Sob a hegemonia do capital financeiro, o bloco de poder erigido nos anos 1990 agrega também em posição relevante o capital primário-exportador e, de forma subordinada, o capital industrial, o qual está fortemente imbricado às finanças – está financeirizado. Nestas condições, o caráter anticivilizatório e regressivo do capital no Brasil atinge o paroxismo: as concessões de décadas atrás tornam-se anacrônicas e disfuncionais; a “lei” tem que ser substituída pela “negociação direta” entre Davi e Golias; os parâmetros internacionais de trabalho degradante ou escravo tornam-se subversivos, bem como os servidores públicos concursados e imbuídos da tarefas de zelar pelas condições “normais” de superexploração são taxados de “subjetivos” e “ideológicos” (vide 1° parágrafo da nota da CNI).
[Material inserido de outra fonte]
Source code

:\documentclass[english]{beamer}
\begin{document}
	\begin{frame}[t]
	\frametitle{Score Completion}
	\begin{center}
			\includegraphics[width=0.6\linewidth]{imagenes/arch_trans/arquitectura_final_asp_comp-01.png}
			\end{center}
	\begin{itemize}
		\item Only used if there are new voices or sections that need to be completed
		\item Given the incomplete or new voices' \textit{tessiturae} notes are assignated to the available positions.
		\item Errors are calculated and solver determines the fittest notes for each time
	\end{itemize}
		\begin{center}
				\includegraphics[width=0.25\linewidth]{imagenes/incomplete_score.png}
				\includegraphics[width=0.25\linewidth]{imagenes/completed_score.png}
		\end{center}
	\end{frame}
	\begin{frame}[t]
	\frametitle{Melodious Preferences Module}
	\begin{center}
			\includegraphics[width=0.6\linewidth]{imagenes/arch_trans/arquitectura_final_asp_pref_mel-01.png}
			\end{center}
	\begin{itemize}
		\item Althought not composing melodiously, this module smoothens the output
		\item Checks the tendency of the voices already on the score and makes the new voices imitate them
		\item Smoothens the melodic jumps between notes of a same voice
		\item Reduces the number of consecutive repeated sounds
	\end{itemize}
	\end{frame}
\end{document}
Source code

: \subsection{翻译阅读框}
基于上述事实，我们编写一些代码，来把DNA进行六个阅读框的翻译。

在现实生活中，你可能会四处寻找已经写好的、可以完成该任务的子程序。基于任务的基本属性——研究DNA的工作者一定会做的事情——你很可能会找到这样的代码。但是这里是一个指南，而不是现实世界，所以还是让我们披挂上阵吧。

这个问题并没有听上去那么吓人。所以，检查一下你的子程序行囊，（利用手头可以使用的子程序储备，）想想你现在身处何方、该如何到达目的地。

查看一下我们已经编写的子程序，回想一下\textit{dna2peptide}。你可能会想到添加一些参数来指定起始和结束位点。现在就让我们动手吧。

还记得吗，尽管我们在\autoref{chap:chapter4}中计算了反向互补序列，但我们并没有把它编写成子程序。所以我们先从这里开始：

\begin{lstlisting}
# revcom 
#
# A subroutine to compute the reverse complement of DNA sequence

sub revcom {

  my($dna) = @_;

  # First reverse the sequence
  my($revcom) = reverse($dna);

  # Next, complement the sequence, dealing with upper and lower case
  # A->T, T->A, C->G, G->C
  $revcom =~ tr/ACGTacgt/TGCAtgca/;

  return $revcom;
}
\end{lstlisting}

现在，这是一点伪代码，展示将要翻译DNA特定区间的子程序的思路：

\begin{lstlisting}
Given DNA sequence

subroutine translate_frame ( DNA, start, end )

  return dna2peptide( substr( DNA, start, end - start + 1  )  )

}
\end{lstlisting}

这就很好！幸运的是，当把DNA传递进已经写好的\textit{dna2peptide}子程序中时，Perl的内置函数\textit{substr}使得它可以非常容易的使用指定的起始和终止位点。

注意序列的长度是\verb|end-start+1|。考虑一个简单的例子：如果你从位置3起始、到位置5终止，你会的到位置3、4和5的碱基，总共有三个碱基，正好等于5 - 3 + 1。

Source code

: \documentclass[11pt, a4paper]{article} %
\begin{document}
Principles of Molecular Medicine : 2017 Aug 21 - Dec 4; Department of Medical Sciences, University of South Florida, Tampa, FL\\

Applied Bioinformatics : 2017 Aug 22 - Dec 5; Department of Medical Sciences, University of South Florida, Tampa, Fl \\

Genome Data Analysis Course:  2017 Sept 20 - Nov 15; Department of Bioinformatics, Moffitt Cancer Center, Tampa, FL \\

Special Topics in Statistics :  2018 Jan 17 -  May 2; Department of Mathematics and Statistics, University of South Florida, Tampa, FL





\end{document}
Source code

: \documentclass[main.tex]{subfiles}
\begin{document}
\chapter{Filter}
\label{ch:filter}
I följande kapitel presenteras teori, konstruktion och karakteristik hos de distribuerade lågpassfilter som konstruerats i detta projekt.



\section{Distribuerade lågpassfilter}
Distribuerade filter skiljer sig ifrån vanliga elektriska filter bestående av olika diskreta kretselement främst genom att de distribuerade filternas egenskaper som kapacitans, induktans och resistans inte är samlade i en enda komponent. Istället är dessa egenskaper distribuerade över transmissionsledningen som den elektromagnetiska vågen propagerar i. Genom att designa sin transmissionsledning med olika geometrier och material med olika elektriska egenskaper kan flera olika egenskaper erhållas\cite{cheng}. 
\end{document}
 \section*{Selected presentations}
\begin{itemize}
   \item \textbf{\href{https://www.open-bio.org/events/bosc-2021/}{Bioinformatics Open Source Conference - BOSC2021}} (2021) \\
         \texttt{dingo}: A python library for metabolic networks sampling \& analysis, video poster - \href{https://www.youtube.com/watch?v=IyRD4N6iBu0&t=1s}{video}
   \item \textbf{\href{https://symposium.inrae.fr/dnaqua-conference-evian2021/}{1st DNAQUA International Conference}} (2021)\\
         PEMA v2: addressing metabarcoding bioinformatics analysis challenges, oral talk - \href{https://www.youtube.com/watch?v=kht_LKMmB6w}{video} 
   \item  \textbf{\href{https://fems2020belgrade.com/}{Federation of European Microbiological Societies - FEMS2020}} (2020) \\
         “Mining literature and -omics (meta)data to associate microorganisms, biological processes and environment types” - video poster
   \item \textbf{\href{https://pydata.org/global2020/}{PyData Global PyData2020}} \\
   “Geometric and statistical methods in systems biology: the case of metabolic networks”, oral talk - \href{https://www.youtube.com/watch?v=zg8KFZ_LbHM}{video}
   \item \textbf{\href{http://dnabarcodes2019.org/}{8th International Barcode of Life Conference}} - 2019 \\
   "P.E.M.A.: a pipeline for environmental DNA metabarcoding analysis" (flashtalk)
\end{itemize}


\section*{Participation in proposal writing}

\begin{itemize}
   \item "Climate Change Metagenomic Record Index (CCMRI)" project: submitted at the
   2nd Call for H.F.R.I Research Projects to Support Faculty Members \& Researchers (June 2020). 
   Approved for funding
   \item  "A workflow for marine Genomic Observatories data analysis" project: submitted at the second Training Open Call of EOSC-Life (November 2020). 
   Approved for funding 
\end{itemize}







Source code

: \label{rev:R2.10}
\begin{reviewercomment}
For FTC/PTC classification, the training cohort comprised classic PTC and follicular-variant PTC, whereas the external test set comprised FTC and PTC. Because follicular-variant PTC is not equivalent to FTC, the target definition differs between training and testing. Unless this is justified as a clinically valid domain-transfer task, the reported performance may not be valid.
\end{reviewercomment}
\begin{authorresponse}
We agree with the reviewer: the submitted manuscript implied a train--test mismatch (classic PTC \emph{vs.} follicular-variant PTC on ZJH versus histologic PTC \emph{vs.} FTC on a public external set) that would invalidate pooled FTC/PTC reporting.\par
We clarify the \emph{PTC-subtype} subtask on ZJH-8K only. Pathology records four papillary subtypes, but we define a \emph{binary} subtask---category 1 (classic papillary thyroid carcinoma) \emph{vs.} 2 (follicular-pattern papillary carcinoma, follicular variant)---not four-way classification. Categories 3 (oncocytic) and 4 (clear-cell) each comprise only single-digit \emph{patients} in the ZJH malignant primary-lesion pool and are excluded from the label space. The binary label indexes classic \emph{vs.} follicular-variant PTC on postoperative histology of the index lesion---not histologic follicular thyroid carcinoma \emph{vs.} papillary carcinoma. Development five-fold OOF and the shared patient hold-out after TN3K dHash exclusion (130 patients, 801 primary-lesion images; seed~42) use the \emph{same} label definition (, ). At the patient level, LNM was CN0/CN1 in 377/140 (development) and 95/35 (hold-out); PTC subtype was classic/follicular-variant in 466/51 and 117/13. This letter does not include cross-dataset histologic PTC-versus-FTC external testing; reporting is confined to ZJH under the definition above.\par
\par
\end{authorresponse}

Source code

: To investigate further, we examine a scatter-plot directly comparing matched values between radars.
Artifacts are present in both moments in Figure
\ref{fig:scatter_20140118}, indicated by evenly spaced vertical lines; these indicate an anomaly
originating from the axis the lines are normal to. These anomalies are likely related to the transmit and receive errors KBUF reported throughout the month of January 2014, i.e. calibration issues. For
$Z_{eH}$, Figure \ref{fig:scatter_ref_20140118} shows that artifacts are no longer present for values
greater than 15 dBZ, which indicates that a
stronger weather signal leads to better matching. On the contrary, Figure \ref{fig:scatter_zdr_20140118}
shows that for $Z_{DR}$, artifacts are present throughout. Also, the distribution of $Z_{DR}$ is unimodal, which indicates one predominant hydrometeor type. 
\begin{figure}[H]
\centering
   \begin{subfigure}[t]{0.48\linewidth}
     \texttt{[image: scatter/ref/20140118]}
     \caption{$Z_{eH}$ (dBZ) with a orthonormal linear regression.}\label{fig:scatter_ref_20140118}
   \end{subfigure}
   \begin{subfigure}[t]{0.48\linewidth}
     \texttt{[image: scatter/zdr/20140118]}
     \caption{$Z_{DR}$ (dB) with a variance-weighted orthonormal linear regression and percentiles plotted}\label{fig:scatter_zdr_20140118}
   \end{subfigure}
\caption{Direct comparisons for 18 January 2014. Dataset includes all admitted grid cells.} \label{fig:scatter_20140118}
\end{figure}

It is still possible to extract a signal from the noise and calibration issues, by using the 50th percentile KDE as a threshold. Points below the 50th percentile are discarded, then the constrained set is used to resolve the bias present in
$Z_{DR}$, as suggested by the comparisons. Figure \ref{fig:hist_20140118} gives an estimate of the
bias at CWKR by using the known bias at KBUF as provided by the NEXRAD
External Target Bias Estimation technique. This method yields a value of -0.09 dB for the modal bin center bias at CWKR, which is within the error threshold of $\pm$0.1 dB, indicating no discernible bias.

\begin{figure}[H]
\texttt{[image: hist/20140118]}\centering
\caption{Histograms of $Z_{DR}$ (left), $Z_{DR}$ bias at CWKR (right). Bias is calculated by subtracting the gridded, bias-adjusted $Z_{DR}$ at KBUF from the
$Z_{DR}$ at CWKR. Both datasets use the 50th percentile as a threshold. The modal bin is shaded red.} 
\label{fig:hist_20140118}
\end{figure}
O “Agro é Tec, o Agro é Pop” impulsiona a biogenética e a indústria de veneno – quase na sua totalidade estrangeira – e, simultaneamente, batalha no Congresso Nacional contra a atualização do índice de produtividade da terra, contra os direitos trabalhistas, a legislação ambiental e os direitos dos indígenas e quilombolas. Entretanto, o fosso entre a vida no campo e a vida na cidade não é ou não deve ser distante como fora no passado, dado que a burguesia industrial ou urbana milita por equalizar os índices de exploração. Os expedientes de ultra degradação do trabalhador não só estão presentes no universo rural, mas também na cidade, o que fica explícito nas listas de empresas sujas junto ao Ministério Público do Trabalho.
Definitivamente, a burguesia industrial que tolerou a estrutura de regulação da exploração do trabalho instituída nos anos 30 e repactuada em 1988 não existe mais. Esta hoje usa o seu prestígio perante a população – o qual ela goza dado que o setor financeiro, materializado no senso comum pelos bancos, tende a ser rechaçado pelo senso comum popular – para tentar soldar uma consciência ingênua que, pelo menos, se resigne diante da avalanche demolidora dos padrões mínimos de civilidade na periferia do capital.
Desta forma, o adeus a qualquer crença que perspective uma plataforma político-eleitoral capaz de resgatar a “consciência de si” da burguesia industrial é ingenuidade ou cinismo de quem se pretende, novamente, gerir a res publica nos limites da tacanhez de um capitalismo dependente e completamente integrado ao capital monopolista e financeirizado global. A burguesia industrial não está ébria e carente de sobriedade que viria a cargo de representantes de origem popular, de uma política econômica keynesiana ou neodesenvolvimentista. Ela é consciente de si e reflete seu atual patamar histórico de financeirização e da consequente necessidade de radicalizar a crônica e estrutural dependência frente ao capital monopolista estrangeiro e à superexploração do trabalho.